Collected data
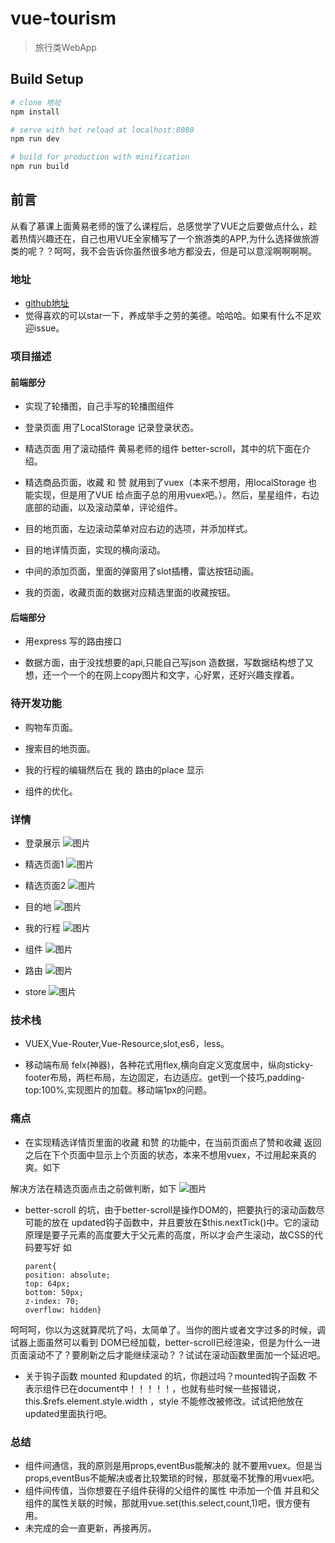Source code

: # vue-tourism

> 旅行类WebApp

## Build Setup

``` bash
# clone 地址
npm install

# serve with hot reload at localhost:8080
npm run dev

# build for production with minification
npm run build

```

## 前言 ##
从看了慕课上面黄易老师的饿了么课程后，总感觉学了VUE之后要做点什么，趁着热情兴趣还在，自己也用VUE全家桶写了一个旅游类的APP,为什么选择做旅游类的呢？？呵呵，我不会告诉你虽然很多地方都没去，但是可以意淫啊啊啊啊。
### 地址  ###
  *   [github地址](https://github.com/zhijunw/vue-tourism)
 *   觉得喜欢的可以star一下，养成举手之劳的美德。哈哈哈。如果有什么不足欢迎issue。
  
### 项目描述  ###

#### 前端部分 ####
*   实现了轮播图，自己手写的轮播图组件

*   登录页面 用了LocalStorage  记录登录状态。

*   精选页面 用了滚动插件 黄易老师的组件 better-scroll，其中的坑下面在介绍。

*   精选商品页面，收藏 和 赞 就用到了vuex（本来不想用，用localStorage 也能实现，但是用了VUE 给点面子总的用用vuex吧。）。然后，星星组件，右边底部的动画，以及滚动菜单，评论组件。

*   目的地页面，左边滚动菜单对应右边的选项，并添加样式。

*   目的地详情页面，实现的横向滚动。

*   中间的添加页面，里面的弹窗用了slot插槽，雷达按钮动画。

*   我的页面，收藏页面的数据对应精选里面的收藏按钮。

####  后端部分  ####
*    用express 写的路由接口

*    数据方面，由于没找想要的api,只能自己写json 造数据，写数据结构想了又想，还一个一个的在网上copy图片和文字，心好累，还好兴趣支撑着。

### 待开发功能 ###
*   购物车页面。

*   搜索目的地页面。

*   我的行程的编辑然后在 我的 路由的place 显示

*   组件的优化。

### 详情 ###
 *   登录展示
![图片](https://ws1.sinaimg.cn/large/8d59b975ly1fiq4ekvzy8g20ey0ignpd.jpg)


*   精选页面1
![图片](https://ws1.sinaimg.cn/large/8d59b975ly1fiq4cjb70ig209k0dchdt.jpg)
*  精选页面2
![图片](https://ws1.sinaimg.cn/large/8d59b975ly1fiq4dj37atg20ey0ighdt.jpg)

*   目的地
![图片](https://ws1.sinaimg.cn/large/8d59b975gy1fipm3ugxdvg209g0dce81.jpg)

*    我的行程
![图片](https://ws1.sinaimg.cn/large/8d59b975ly1fipm1id6fbg208s0dc15p.jpg)



*   组件
![图片](https://ws1.sinaimg.cn/large/8d59b975ly1fipm1immeyj20m60j3abo.jpg)

*  路由
![图片](https://ws1.sinaimg.cn/large/8d59b975ly1fipm1jcw9ij20rd0jltdt.jpg)

*  store
![图片](https://ws1.sinaimg.cn/large/8d59b975ly1fipm1ju536j20r90idwhn.jpg)



### 技术栈 ###
*   VUEX,Vue-Router,Vue-Resource,slot,es6，less。

*  移动端布局 felx(神器)，各种花式用flex,横向自定义宽度居中，纵向sticky-footer布局，两栏布局，左边固定，右边适应。get到一个技巧,padding-top:100%,实现图片的加载。移动端1px的问题。

### 痛点  ###
*   在实现精选详情页里面的收藏 和赞 的功能中，在当前页面点了赞和收藏 返回之后在下个页面中显示上个页面的状态，本来不想用vuex，不过用起来真的爽。如下

解决方法在精选页面点击之前做判断，如下
![图片](https://ws1.sinaimg.cn/large/8d59b975ly1fipm1kgx2xj20rl0g8q75.jpg)
*   better-scroll 的坑，由于better-scroll是操作DOM的，把要执行的滚动函数尽可能的放在 updated钩子函数中，并且要放在$this.nextTick()中。它的滚动原理是要子元素的高度要大于父元素的高度，所以才会产生滚动，故CSS的代码要写好 如
 
        parent{
        position: absolute;
        top: 64px;
        bottom: 50px;
        z-index: 70;
        overflow: hidden}
 呵呵呵，你以为这就算爬坑了吗，太简单了。当你的图片或者文字过多的时候，调试器上面虽然可以看到 DOM已经加载，better-scroll已经渲染，但是为什么一进页面滚动不了？要刷新之后才能继续滚动？？试试在滚动函数里面加一个延迟吧。

*   关于钩子函数 mounted 和updated 的坑，你趟过吗？mounted钩子函数 不表示组件已在document中！！！！！，也就有些时候一些报错说，this.$refs.element.style.width ，style 不能修改被修改。试试把他放在updated里面执行吧。



###  总结 ###
*   组件间通信，我的原则是用props,eventBus能解决的 就不要用vuex。但是当props,eventBus不能解决或者比较繁琐的时候，那就毫不犹豫的用vuex吧。
*   组件间传值，当你想要在子组件获得的父组件的属性 中添加一个值 并且和父组件的属性关联的时候，那就用vue.set(this.select,count,1)吧，很方便有用。
*   未完成的会一直更新，再接再厉。


  [1]: /img/bVTf69
  [2]: /img/bVTgm6
  [3]: /img/bVTgbs
  [4]: /img/bVTgbv
  [5]: /img/bVTgbA
  [6]: /img/bVTgdp
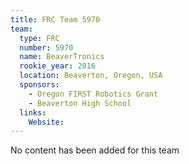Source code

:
 ```yaml
---
title: FRC Team 5970
team:
  type: FRC
  number: 5970
  name: BeaverTronics
  rookie_year: 2016
  location: Beaverton, Oregon, USA
  sponsors:
    - Oregon FIRST Robotics Grant
    - Beaverton High School
  links:
    Website: 
---
```

No content has been added for this team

### BRIEF
Check every line above for the string "with" and copy those that have it.

### RESPONSE TO THE TASK
# serve with hot reload at localhost:8080
# build for production with minification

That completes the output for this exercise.